Quand la politique monétaire change, les entreprises suivent
Zoom sur la recherche
Djeneba Dramé,
Chercheure à EconomiX, Université Paris Nanterre
Chercheure invitée au COFEB, BCEAO
Florian Léon,
Chargé de recherche, Fondation pour les Etudes et Recherches sur le Développement International (Ferdi)
Chercheur associé au CERDI-UCA-CNRS-IRD
Dans un contexte marqué par l’incertitude et la montée des tensions géopolitiques, l’économie mondiale navigue en eaux troubles. Les prix restent sous pression, tandis que la croissance montre des signes d’essoufflement. Pour les décideurs, l’enjeu est de taille : comment maîtriser l’inflation sans compromettre la reprise ? Un exercice d’équilibriste, surtout pour les pays en développement, où les outils traditionnels peinent à apporter des solutions durables. La politique monétaire est un instrument clé pour atteindre cet équilibre, mais son efficacité dans les pays en développement reste une question ouverte.
Dans une étude récente (Dramé et Léon, 2025), nous examinons cette question en étudiant le comportement des entreprises face à un changement de la politique monétaire. Nous mettons en évidence que les dirigeants d’entreprises réagissent à la fois aux politiques monétaires restrictives et expansives mais que la sensibilité est hétérogène.
La politique monétaire dans les pays en développement : comment évaluer son efficacité ?
En dépit de l’importance de la politique monétaire dans l’arsenal à la disposition des autorités pour orienter l’activité économique, la question de son efficacité dans les pays en développement reste ouverte. Si de nombreux travaux ont souligné sa relative inefficacité dans ces pays, il est difficile de savoir si ces résultats s’expliquent par une réelle absence d’effet ou des limites méthodologiques inhérentes à ces études (Li et al., 2019). Des études récentes ont montré que la politique monétaire pouvait être efficace lorsque la banque centrale augmente brutalement ses taux directeurs¹ (Abuka et al., 2019 ; Berg et al., 2019 ; Willems, 2020).
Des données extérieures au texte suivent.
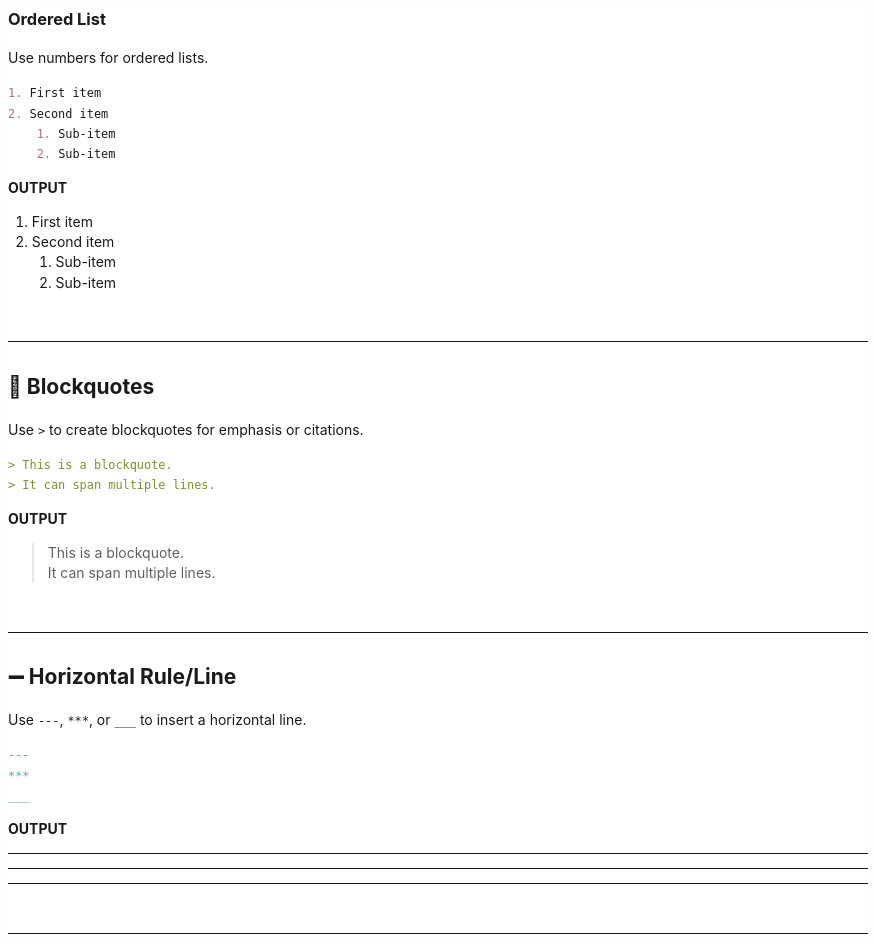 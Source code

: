 ### Ordered List
Use numbers for ordered lists.
```md
1. First item
2. Second item
    1. Sub-item
    2. Sub-item
```

**OUTPUT**
  
1. First item  
2. Second item  
    1. Sub-item  
    2. Sub-item  

<br>

---



## 💬 Blockquotes  
Use `>` to create blockquotes for emphasis or citations.
```md
> This is a blockquote.  
> It can span multiple lines.
```

**OUTPUT**
  
> This is a blockquote.  
> It can span multiple lines.  

<br>

---



## ➖ Horizontal Rule/Line
Use `---`, `***`, or `___` to insert a horizontal line.
```md
---
***
___
```

**OUTPUT**
  
---  
***  
___  

<br>

---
Néanmoins, il est difficile de généraliser les conclusions de ces cas particuliers.
Notre étude (Dramé et Léon, 2025) adopte une nouvelle perspective pour éclairer la question de l'efficacité des politiques monétaires dans les pays en développement. Nous étudions l’influence des changements de politique monétaire sur les dirigeants d'entreprises. Le cadre d'analyse part du principe que la politique monétaire agit principalement par le canal du crédit bancaire dans les pays en développement. Un resserrement de la politique monétaire doit par conséquent rendre l'accès au crédit moins aisé, notamment pour les entreprises. Si les dirigeants sont insensibles à ce changement, cela suppose que la politique monétaire est peu efficace à contrôler l'offre de crédit et ainsi à atteindre son objectif.
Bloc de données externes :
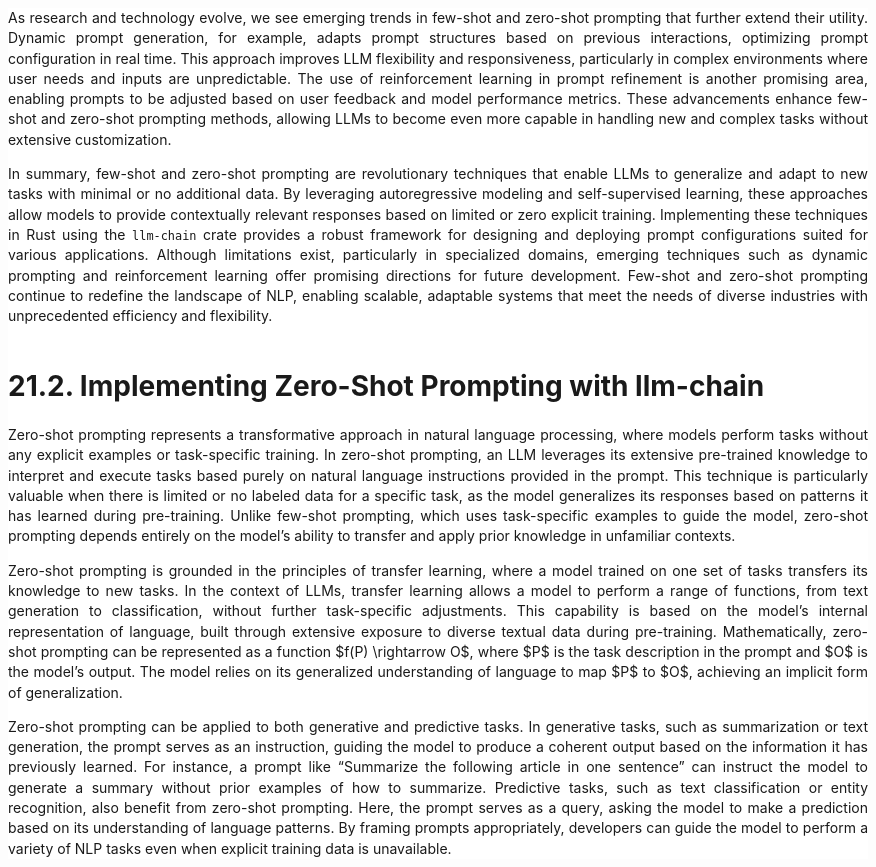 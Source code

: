 <p style="text-align: justify;">
As research and technology evolve, we see emerging trends in few-shot and zero-shot prompting that further extend their utility. Dynamic prompt generation, for example, adapts prompt structures based on previous interactions, optimizing prompt configuration in real time. This approach improves LLM flexibility and responsiveness, particularly in complex environments where user needs and inputs are unpredictable. The use of reinforcement learning in prompt refinement is another promising area, enabling prompts to be adjusted based on user feedback and model performance metrics. These advancements enhance few-shot and zero-shot prompting methods, allowing LLMs to become even more capable in handling new and complex tasks without extensive customization.
</p>

<p style="text-align: justify;">
In summary, few-shot and zero-shot prompting are revolutionary techniques that enable LLMs to generalize and adapt to new tasks with minimal or no additional data. By leveraging autoregressive modeling and self-supervised learning, these approaches allow models to provide contextually relevant responses based on limited or zero explicit training. Implementing these techniques in Rust using the <code>llm-chain</code> crate provides a robust framework for designing and deploying prompt configurations suited for various applications. Although limitations exist, particularly in specialized domains, emerging techniques such as dynamic prompting and reinforcement learning offer promising directions for future development. Few-shot and zero-shot prompting continue to redefine the landscape of NLP, enabling scalable, adaptable systems that meet the needs of diverse industries with unprecedented efficiency and flexibility.
</p>

# 21.2. Implementing Zero-Shot Prompting with llm-chain
<p style="text-align: justify;">
Zero-shot prompting represents a transformative approach in natural language processing, where models perform tasks without any explicit examples or task-specific training. In zero-shot prompting, an LLM leverages its extensive pre-trained knowledge to interpret and execute tasks based purely on natural language instructions provided in the prompt. This technique is particularly valuable when there is limited or no labeled data for a specific task, as the model generalizes its responses based on patterns it has learned during pre-training. Unlike few-shot prompting, which uses task-specific examples to guide the model, zero-shot prompting depends entirely on the model’s ability to transfer and apply prior knowledge in unfamiliar contexts.
</p>

<p style="text-align: justify;">
Zero-shot prompting is grounded in the principles of transfer learning, where a model trained on one set of tasks transfers its knowledge to new tasks. In the context of LLMs, transfer learning allows a model to perform a range of functions, from text generation to classification, without further task-specific adjustments. This capability is based on the model’s internal representation of language, built through extensive exposure to diverse textual data during pre-training. Mathematically, zero-shot prompting can be represented as a function $f(P) \rightarrow O$, where $P$ is the task description in the prompt and $O$ is the model’s output. The model relies on its generalized understanding of language to map $P$ to $O$, achieving an implicit form of generalization.
</p>

<p style="text-align: justify;">
Zero-shot prompting can be applied to both generative and predictive tasks. In generative tasks, such as summarization or text generation, the prompt serves as an instruction, guiding the model to produce a coherent output based on the information it has previously learned. For instance, a prompt like “Summarize the following article in one sentence” can instruct the model to generate a summary without prior examples of how to summarize. Predictive tasks, such as text classification or entity recognition, also benefit from zero-shot prompting. Here, the prompt serves as a query, asking the model to make a prediction based on its understanding of language patterns. By framing prompts appropriately, developers can guide the model to perform a variety of NLP tasks even when explicit training data is unavailable.
</p>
Afin de mener cette investigation, nous avons collecté les changements de politique monétaire dans 76 pays en développement, et avons combiné ces données avec des enquêtes auprès de dirigeants d’entreprises opérant dans ces pays (« Enterprise Surveys » de la Banque mondiale). A partir de ces données, nous avons opéré en deux étapes. D’une part, nous avons analysé si les dirigeants ajustent la perception de leur contrainte de crédit dans les jours suivants l’annonce d’un changement de politique monétaire. D’autre part, nous avons examiné si un ajustement du taux directeur affecte le comportement de ces derniers en termes de demande de crédit.
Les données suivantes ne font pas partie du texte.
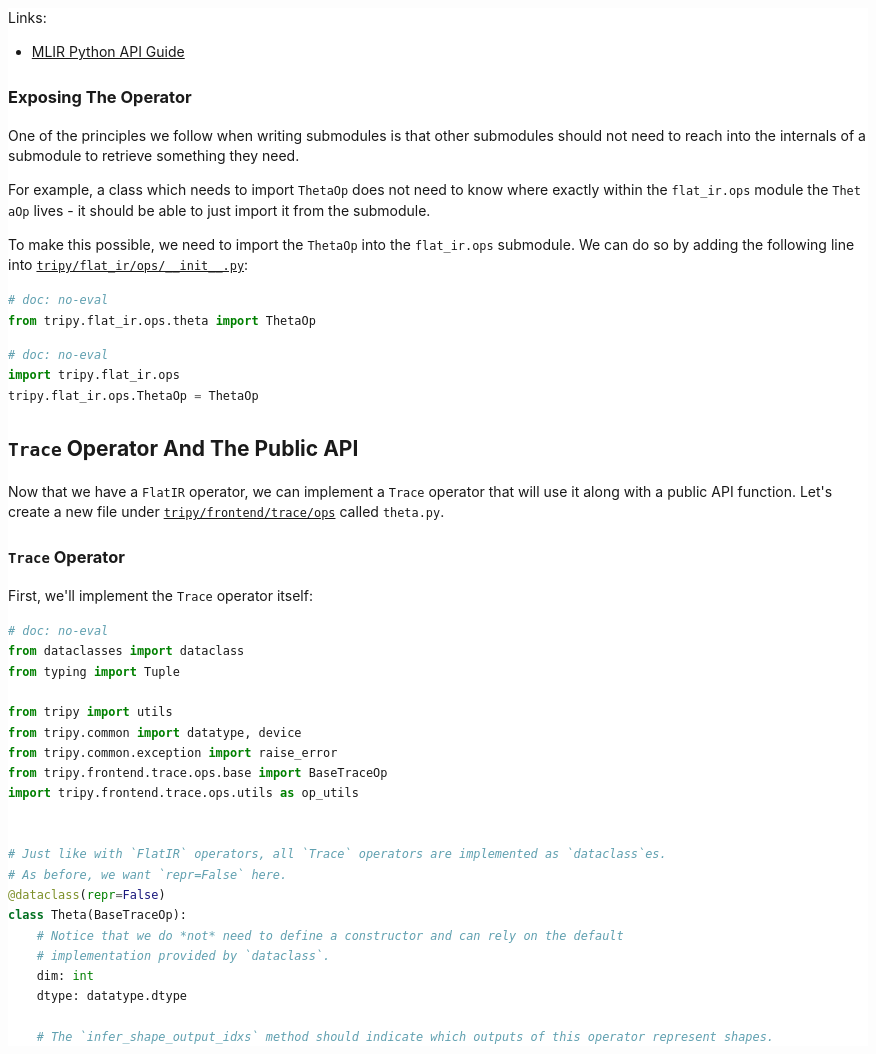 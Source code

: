 Links:
- [MLIR Python API Guide](project:./mlir-dialect-python-apis.md)


### Exposing The Operator

One of the principles we follow when writing submodules is that other submodules should
not need to reach into the internals of a submodule to retrieve something they need.

For example, a class which needs to import `ThetaOp` does not need to know where exactly
within the `flat_ir.ops` module the `ThetaOp` lives - it should be able to just import it
from the submodule.

To make this possible, we need to import the `ThetaOp` into the `flat_ir.ops` submodule.
We can do so by adding the following line into
[`tripy/flat_ir/ops/__init__.py`](source:/tripy/flat_ir/ops/__init__.py):



```py
# doc: no-eval
from tripy.flat_ir.ops.theta import ThetaOp
```






```py
# doc: no-eval
import tripy.flat_ir.ops
tripy.flat_ir.ops.ThetaOp = ThetaOp
```



## `Trace` Operator And The Public API

Now that we have a `FlatIR` operator, we can implement a `Trace` operator that will use it
along with a public API function. Let's create a new file under
[`tripy/frontend/trace/ops`](source:/tripy/frontend/trace/ops/) called `theta.py`.

### `Trace` Operator

First, we'll implement the `Trace` operator itself:

```py
# doc: no-eval
from dataclasses import dataclass
from typing import Tuple

from tripy import utils
from tripy.common import datatype, device
from tripy.common.exception import raise_error
from tripy.frontend.trace.ops.base import BaseTraceOp
import tripy.frontend.trace.ops.utils as op_utils


# Just like with `FlatIR` operators, all `Trace` operators are implemented as `dataclass`es.
# As before, we want `repr=False` here.
@dataclass(repr=False)
class Theta(BaseTraceOp):
    # Notice that we do *not* need to define a constructor and can rely on the default
    # implementation provided by `dataclass`.
    dim: int
    dtype: datatype.dtype

    # The `infer_shape_output_idxs` method should indicate which outputs of this operator represent shapes.
```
Face aux changements de politique monétaire, les entreprises réagissent différemment
Nos résultats révèlent que, dans les pays en développement, les dirigeants d'entreprises ajustent à la fois leurs perceptions et comportements en réponse à la politique monétaire. Néanmoins, les réponses sont asymétriques : les perceptions sont plus sensibles au resserrement monétaire, tandis que les demandes de crédit sont plus sensibles à l'assouplissement monétaire.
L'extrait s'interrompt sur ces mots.